The bottle is approx. 11 1/2 inches tall and 3 1/4 inches across the bottom. It appears to be what was identified on the Antique Bottles website as a "Salt Glazed Gin Bottle" made by the Wynand Fockink company of Amsterdam Netherlands. The bottle is stamped on one side "Wynand Fockink" with "Amsterdam" stamped underneath. On the other side of the bottle is stamped "1 Liter" with number "3" stamped over the 1 Liter stamp. By our family history, it is probably, at the least, over 200 years old.  It was given to my Great Grandmother by her Grandmother.  Thanks for any help you might provide.

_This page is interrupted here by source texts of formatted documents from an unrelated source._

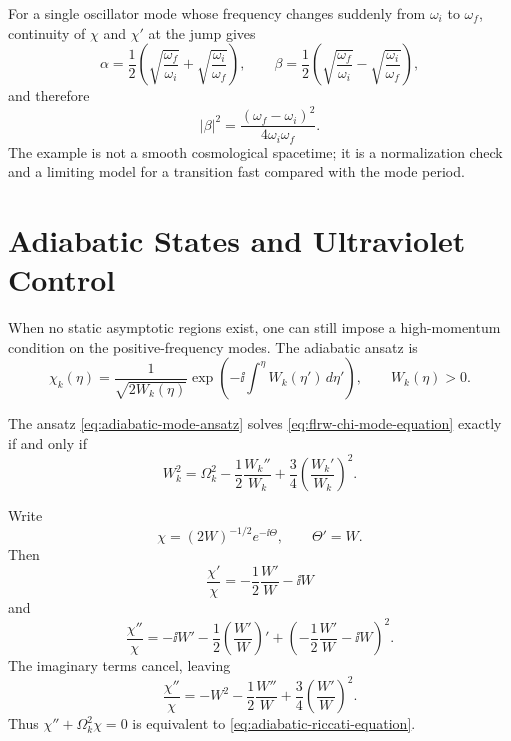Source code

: \begin{example}
\label{ex:instantaneous-frequency-jump}
For a single oscillator mode whose frequency changes suddenly from
\(\omega_i\) to \(\omega_f\), continuity of \(\chi\) and \(\chi'\) at the
jump gives
\begin{equation}
  \alpha
  =
  \frac12\left(
  \sqrt{\frac{\omega_f}{\omega_i}}
  +
  \sqrt{\frac{\omega_i}{\omega_f}}
  \right),
  \qquad
  \beta
  =
  \frac12\left(
  \sqrt{\frac{\omega_f}{\omega_i}}
  -
  \sqrt{\frac{\omega_i}{\omega_f}}
  \right),
  \label{eq:sudden-quench-bogoliubov}
\end{equation}
and therefore
\begin{equation}
  |\beta|^2
  =
  \frac{(\omega_f-\omega_i)^2}{4\omega_i\omega_f}.
  \label{eq:sudden-quench-particle-number}
\end{equation}
The example is not a smooth cosmological spacetime; it is a normalization
check and a limiting model for a transition fast compared with the mode
period.
\end{example}

\section{Adiabatic States and Ultraviolet Control}

When no static asymptotic regions exist, one can still impose a
high-momentum condition on the positive-frequency modes.  The adiabatic
ansatz is
\begin{equation}
  \chi_k(\eta)
  =
  \frac{1}{\sqrt{2W_k(\eta)}}
  \exp\left(-\ii\int^\eta W_k(\eta')\,d\eta'\right),
  \qquad
  W_k(\eta)>0.
  \label{eq:adiabatic-mode-ansatz}
\end{equation}

\begin{remark}
\label{rem:adiabatic-frequency-riccati}
The ansatz \eqref{eq:adiabatic-mode-ansatz} solves
\eqref{eq:flrw-chi-mode-equation} exactly if and only if
\begin{equation}
  W_k^2
  =
  \Omega_k^2
  -\frac12\frac{W_k''}{W_k}
  +\frac34\left(\frac{W_k'}{W_k}\right)^2 .
  \label{eq:adiabatic-riccati-equation}
\end{equation}
\end{remark}

Write
\[
  \chi=(2W)^{-1/2}e^{-\ii\Theta},
  \qquad
  \Theta'=W.
  \]
Then
\[
  \frac{\chi'}{\chi}
  =
  -\frac12\frac{W'}{W}-\ii W
  \]
and
\[
  \frac{\chi''}{\chi}
  =
  -\ii W'
  -\frac12\left(\frac{W'}{W}\right)'
  +
  \left(
  -\frac12\frac{W'}{W}-\ii W
  \right)^2 .
  \]
The imaginary terms cancel, leaving
\[
  \frac{\chi''}{\chi}
  =
  -W^2
  -\frac12\frac{W''}{W}
  +\frac34\left(\frac{W'}{W}\right)^2 .
  \]
Thus \(\chi''+\Omega_k^2\chi=0\) is equivalent to
\eqref{eq:adiabatic-riccati-equation}.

 Following are some picutres:


----------



## unforgiven (Apr 11, 2005)

Picture 2






 Picture reduced in size - please see *Help - Using the Forum* ---> Uploading a Picture  - Admin


----------



## unforgiven (Apr 11, 2005)

Picture 3


----------



## unforgiven (Apr 11, 2005)

picture 4


----------



## unforgiven (Apr 11, 2005)

Picture 5


----------



## bigkitty53 (Apr 11, 2005)

Your bottle appears older than the one in this thread;

 https://www.antique-bottles.net/forum/m_23006/mpage_1/key_/anchor/tm.htm#23636

 But as has been observed, a common type,maybe $20 for a-turn-of-the-century,may be worth more to somebody if older.You can try putting it on Ebay with a high reserve and see what the bids suggest.

 Hope this helps,

 KAT


----------



## unforgiven (Apr 11, 2005)

Thanks bigkitty53 for your insight.  We are thinking that it is from the early 1800's or older.  My Great Grandmother (deceased now) said her grandmother gave it her when she was a little girl.  My Great Grandmother was born in 1885 so she probably received it in the 1890's.  The best my dad can remember, she told him that her grandmother also received it from someone in her family and was passing it down.  I have tried to find some information on it, but have not been successful as I don't read dutch and the website translators I've tried did not seem to help.


----------



## kumtow (Apr 11, 2005)

Hi unforgiven,
 We see quite a few of these bottles in Australia.  The one you have looks to be late 1800s-early 1900s.  The earlier ones are generally more crude.  There have been a few 1700s versions on eBay lately and these early ones are quite different in shape.  They were used by a variety of companies for various products but are generally associated with gin.  If you look up the seller, worldantiques1 on eBay you'll see some very nice examples.  I have 2 miniature/sample ones that look really cute.


----------



## unforgiven (Apr 12, 2005)

Thanks Kumtow.  I will definitely check it out.


----------